If it is not about profit, then what is it about? What could capitalism be about if it is not profit for the capitalist? It is as simple as it is obvious. Capitalism is about the creation of capital, which is in and of itself profit. Profit is a side effect, in many regards a desirable one, but not the goal. It is about the creation of wealth. Wealth is not money, although money is a useful measure of it.
What differentiates wealth and money then? The former has a value beyond the abstract. Money is useful when it is an abstraction of wealth. Money becomes a dangerous tool, one capable of turning minds to radical (not necessarily violent radical) politics, when it is divorced from wealth. The quest for paper profit, the business of most, if not all, modern banks, is a prime example of this. Wealth is a factory, a mine, concrete products. Money is an abstraction which does not really exist, although it is a very useful abstraction. A vital one to the functioning of our society. But not an end itself.
Markets are a useful tool for collecting enough money, abstracted wealth, to investing into the generation of new wealth. This is in fact the purpose of capitalism, the use of wealth generated through capitalist projects to invest back into these projects. Does a market, which is again an abstraction, have a will of its own? Does it demand freedom, liberation from the chains which society has placed on it? Or is it nothing more than a useful construct. I would say the later in a healthy capitalist system. Ours is not particularly healthy. The market has no will of its own, the will forced on it belongs to men. Rich men. Powerful men. These two attributes are neither positive nor negative in nature, no matter what the assembled speakers of the right or left may say. The argument by these men, and they are men, that markets need to be free to work is an argument from selfishness. These men have forgotten that with their power and their wealth it is their responsibility to give back to society. Instead they wish to break the shackles compelling them to do this. These CEO and upper management types have become more confused than I once was, they think they are capitalists. They are no more capitalists than I am a capitalist. Do either they or I own any means of production? Then we are not capitalists.
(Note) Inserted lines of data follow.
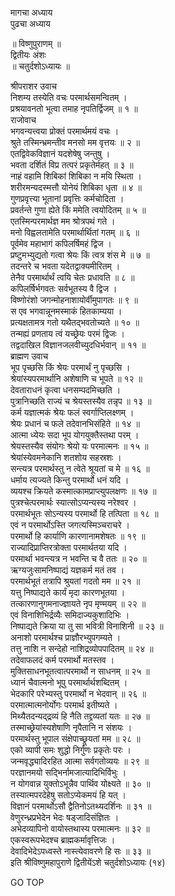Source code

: मागचा अध्याय  
पुढचा अध्याय  
  
॥ विष्णुपुराणम् ॥  
द्वितीयः अंशः  
॥ चतुर्दशोऽध्यायः ॥  
  
श्रीपराशर उवाच  
निशम्य तस्येति वचः परमार्थसमन्वितम् ।  
प्रश्रयावनतो भूत्वा तमाह नृपतिर्द्विजम् ॥ १ ॥  
राजोवाच  
भगवन्यत्त्वया प्रोक्तं परमार्थमयं वचः ।  
श्रुते तस्मिन्भ्रमन्तीव मनसो मम वृत्तयः ॥ २ ॥  
एतद्विवेकविज्ञानं यदशेषेषु जन्तुषु ।  
भवता दर्शितं विप्र तत्परं प्रकृतेर्महत् ॥ ३ ॥  
नाहं वहामि शिबिकां शिबिका न मयि स्थिता ।  
शरीरमन्यदस्मत्तौ योनेयं शिबिका धृता ॥ ४ ॥  
गुणप्रवृत्त्या भूतानां प्रवृत्तिः कर्मचोदिता ।  
प्रवर्तन्ते गुणा ह्येते किं ममेति त्वयोदितम् ॥ ५ ॥  
एतस्मिन्परमार्थज्ञ मम श्रोत्रपथं गते ।  
मनो विह्वलतामेति परमार्थार्थितां गतम् ॥ ६ ॥  
पूर्वमेव महाभागं कपिलर्षिमहं द्विज ।  
प्रष्टुमभ्युद्यतो गत्वा श्रेयः किं त्वत्र शंस मे ॥ ७ ॥  
तदन्तरे च भवता यदेतद्वाक्यमीरितम् ।  
तेनैव परमार्थार्थं त्वयि चेतः प्रधावति ॥ ८ ॥  
कपिलर्षिर्भगवतः सर्वभूतस्य वै द्विज ।  
विष्णोरंशो जगन्मोहनाशायोर्वीमुपागतः ॥ ९ ॥  
स एव भगवान्नूनमस्माकं हितकाम्यया ।  
प्रत्यक्षतामत्र गतो यथैतद्भवतोच्यते ॥ १० ॥  
तन्मह्यं प्रणताय त्वं यच्छ्रेयः परमं द्विजः ।  
तद्वदाखिल विज्ञानजलवीच्युदधिर्भवान् ॥ ११ ॥  
ब्राह्मण उवाच  
भूप पृच्छसि किं श्रेयः परमार्थं नु पृच्छसि ।  
श्रेयांस्यपरमार्थानि अशेषाणि च भूपते ॥ १२ ॥  
देवताराधनं कृत्वा धनसम्पदमिच्छति ।  
पुत्रानिच्छति राज्यं च श्रेयस्तस्यैव तन्नृप ॥ १३ ॥  
कर्म यज्ञात्मकं श्रेयः फलं स्वर्गाप्तिलक्ष्णम् ।  
श्रेयः प्रधानं च फले तदेवानभिसंहिते ॥ १४ ॥  
आत्मा ध्येयः सदा भूप योगयुक्तैस्तथा परम् ।  
श्रेयस्तस्यैव संयोगः श्रेयो यः परमात्मनः ॥ १५ ॥  
श्रेयांस्येवमनेकानि शतशोय सहस्रशः ।  
सन्त्यत्र परमार्थस्तु न त्वेते श्रूयतां च मे ॥ १६ ॥  
धर्माय त्यज्यते किन्तु परमार्थो धनं यदि ।  
व्ययश्च क्रियते कस्मात्कामप्राप्त्युपलक्षणः ॥ १७ ॥  
पुत्रश्चेत्परमार्थः स्यात्सोऽप्यन्यस्य नरेश्वर ।  
परमार्थभूतः सोऽन्यस्य परमार्थो हि तत्पिता ॥ १८ ॥  
एवं न परमार्थोऽस्ति जगत्यस्मिञ्चराचरे ।  
परमार्थो हि कार्याणि कारणानामशेषतः ॥ १९ ॥  
राज्यादिप्राप्तिरत्रोक्ता परमार्थतया यदि ।  
परमार्था भवन्त्यत्र न भवन्ति च वै ततः ॥ २० ॥  
ऋग्यजुःसामनिष्पाद्यं यज्ञकर्म मतं तव ।  
परमार्थभूतं तत्रापि श्रुयतां गदतो मम ॥ २१ ॥  
यत्तु निष्पाद्यते कार्यं मृदा कारणभूतया ।  
तत्कारणानुगमनाज्ज्ञायते नृप मृण्मयम् ॥ २२ ॥  
एवं विनाशिभिर्द्रव्यैः समिदाज्यकुशादिभिः ।  
निष्पाद्यते क्रिया या तु सा भवित्री विनाशिनी ॥ २३ ॥  
अनाशो परमार्थश्च प्राज्ञौरभ्युपगम्यते ।  
तत्तु नाशि न सन्देहो नाशिद्रव्योपपादितम् ॥ २४ ॥  
तदेवाफलदं कर्म परमार्थो मतस्तव ।  
मुक्तिसाधनभूतत्वात्परमार्थो न साधनम् ॥ २५ ॥  
ध्यानं चैवात्मनो भूपु परमार्थार्थशब्दितम् ।  
भेदकारि परेभ्यस्तु परमार्थो न भेदवान् ॥ २६ ॥  
परमात्मात्मनोर्योगः परमार्थ इतीष्यते ।  
मिथ्यैतदन्यद्‌द्रव्यं हि नैति तद्द्रव्यतां यतः ॥ २७ ॥  
तस्माच्छ्रेयांस्यशेषाणि नृपैतानि न संशयः ।  
परमार्थस्तु भूपाल संक्षेपाच्छ्रूयतां मम ॥ २८ ॥  
एको व्यापी समः शुद्धो निर्गुणः प्रकृतेः परः ।  
जन्मवृद्ध्यादिरहित आत्मा सर्वगतोव्ययः ॥ २९ ॥  
परज्ञानमयो सद्भिर्नामजात्यादिभिर्विभुः ।  
न योगवान्न युक्तोऽभून्नैव पार्थिव योक्ष्यते ॥ ३० ॥  
तस्यात्मपरदेहेषु सतोऽप्येकमयं हि यत् ।  
विज्ञानं परमार्थोऽसौ द्वैतिनोऽतथ्यदर्शिनः ॥ ३१ ॥  
वेणुरन्ध्रप्रभेदेन भेदः षड्जादिसंज्ञितः ।  
अभेदव्यापिनो वायोस्तथास्य परमात्मनः ॥ ३२ ॥  
एकस्वरूपभेदश्च ब्राह्मकर्मावृत्तिजः ।  
देवादिभेदेऽपध्वस्ते नास्त्येवावरणे हि सः ॥ ३३ ॥  
इति श्रीविष्णुमहापुराणे द्वितीयेंऽशे चतुर्दशोऽध्यायः (१४)  
  
  
  
GO TOP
If a proper capitalist, that is the owner, is reinvesting the wealth their operations generate and paying their taxes, which is a highly efficient way by which the rich and powerful can begin to fulfil the social responsibilities which come from their position, then a healthy capitalist system exists. Other responsibilities would include fair wages, environmentally and socially sustainable operations and the like. If the system in place lacks these attributes then it is a dysfunctional system which is only to varying degrees capitalist in nature.
I failed to appreciate the value of a functional capitalist system firstly and most importantly because it does not exist presently in the world. Nor would a functional system which existed years ago, if it truly did exist ever, look like a suitable system today. I saw the devastation, the problems, caused by a sick system and assumed, wrongly, that this was a system functioning ideally. It was not, it was functioning as designed, but not in a manner even approaching ideal. I was wooed by a system which promised easy, fast solutions to difficult questions. These questions don’t require answers. They require work to build a suitable solution for the present and continuous tweaking to ensure their continued function. Whether the political right or political left represents what is required is irrelevant.